Recommendation: Invest in the development of the machine translation code.
Machine translation provider quality didn’t not work for all locales
The provider we used (Google Cloud Translate) was not really effective for Chinese (Taiwan).Translators rated the quality as extremely low. Making the translation not useful for localizers who had to re-do most of the sentences.
Chinese (Taiwan) locale struggled to have the articles reviewed in time because the quality of the machine translation was reported to be unnatural and containing too many Chinese (China) expressions, meaning they had to re-do most paragraphs.
A single provider won’t work for every locale.
SUMO review system is not very friendly
The review system at SUMO is not very straight forward for newcomers. You need someone with review rights to approve revisions (potential bottlenecks) and it’s a multi-step process not as agile as some might expect, detailed instructions had to be provided.

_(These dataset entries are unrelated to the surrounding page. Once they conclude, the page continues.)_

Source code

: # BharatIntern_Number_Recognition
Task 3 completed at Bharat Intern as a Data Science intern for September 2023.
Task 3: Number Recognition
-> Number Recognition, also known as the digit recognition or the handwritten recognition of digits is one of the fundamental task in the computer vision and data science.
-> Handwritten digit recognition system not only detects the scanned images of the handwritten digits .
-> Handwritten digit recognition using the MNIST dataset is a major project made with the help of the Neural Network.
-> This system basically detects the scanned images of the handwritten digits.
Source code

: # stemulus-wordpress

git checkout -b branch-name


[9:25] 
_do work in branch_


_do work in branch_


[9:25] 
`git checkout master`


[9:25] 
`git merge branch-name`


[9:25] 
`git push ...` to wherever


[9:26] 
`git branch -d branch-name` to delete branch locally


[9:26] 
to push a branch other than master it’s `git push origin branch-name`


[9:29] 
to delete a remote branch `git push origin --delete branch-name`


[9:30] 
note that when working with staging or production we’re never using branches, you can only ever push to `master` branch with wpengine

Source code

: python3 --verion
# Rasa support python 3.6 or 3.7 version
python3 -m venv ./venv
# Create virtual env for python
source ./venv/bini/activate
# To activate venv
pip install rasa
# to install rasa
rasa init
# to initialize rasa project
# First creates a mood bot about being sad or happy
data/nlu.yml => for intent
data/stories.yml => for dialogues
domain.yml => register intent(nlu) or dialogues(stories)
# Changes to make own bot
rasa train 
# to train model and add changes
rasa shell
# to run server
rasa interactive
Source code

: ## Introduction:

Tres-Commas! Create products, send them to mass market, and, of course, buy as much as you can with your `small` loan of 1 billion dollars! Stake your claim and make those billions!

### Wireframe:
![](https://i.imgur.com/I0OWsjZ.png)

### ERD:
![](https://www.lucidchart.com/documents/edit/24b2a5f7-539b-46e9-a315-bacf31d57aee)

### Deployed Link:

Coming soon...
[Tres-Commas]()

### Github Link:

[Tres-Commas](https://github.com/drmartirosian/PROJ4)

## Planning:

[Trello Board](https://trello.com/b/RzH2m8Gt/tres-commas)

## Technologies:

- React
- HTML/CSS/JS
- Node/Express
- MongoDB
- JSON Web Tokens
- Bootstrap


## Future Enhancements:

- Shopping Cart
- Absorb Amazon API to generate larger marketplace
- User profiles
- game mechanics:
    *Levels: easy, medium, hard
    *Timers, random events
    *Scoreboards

The community engagement plan was important
The engagement and communication plan really paid-off by having really positive reactions to the experiment and being open to participate in something new that has been historically a “tricky topic” among the mozilla localization communities.
Scalability will be an issue
We know wikipedia has been doing a per-language approach to make sure there is no abuse of the system from localizers and ensure high quality. We currently have a technical limitation for scalability.
- Invest in creating a export/import mechanism for kitsune.
- Invest in the development of the machine translation code.
- Do additional research and testing to understand MT providers limitations.
- Invest in understanding kitsune UX limitations and identify quick wins.
- Iterate the experiment with additional locales to understand scalability.
1. Invest in creating a export/import mechanism for kitsune
Effort: Low (2 days of dev time)
People needs: Dev time, CM time
Not only we’ll need to automate the export/import process for further experiment around machine translation, but it’s clearly an identified need for other internal processes dealing with content.
2. Invest in the development of the machine translation code
Effort: Low-medium (depending on how much we want to improve)
People needs: Dev time, CM time
If we want to expand our tests around machine translation, there are certain improvements we can apply to the code generating these translations. At least we’ll need minor changes to markup handling (P1) and multi-provider support (P2). Bonus (P3) if we can get formal/informal handling, translation memories and terminology, but not a blocker.
3. Do additional research and testing to understand MT providers limitations.
Effort: Low (depending on how many locales we need to understand)
People needs: CM time
We should definitely understand how the current provider is handling our larger locales (including both Desktop and Mobile products)
Running a sample test for feedback with these communities will help us understand our needs for additional providers, which would influence recommendation 2.
4. Invest in understanding kitsune UX limitations and identify quick wins.
Effort: Low-medium (depending on how deep we want to go)
People needs: Program manager time, dev time
We should work with our communities to understand the main pain points about using kitsune and prioritize the ones that are clearly draining people’s time. I suspect there are a few quick wins we can just do by tweaking the frontend.
5. Iterate the experiment with additional locales to understand scalability.
People needs: CM time, team support
We need to understand if this experience would work at scale. This would be a combination (and blocked by) recommendations 1, 2 (if possible) and 3.
Once we have the technical limitations solved and we understand how to provide the best MT to each locale, we should test if this works with all our larger locales to test how does it scale.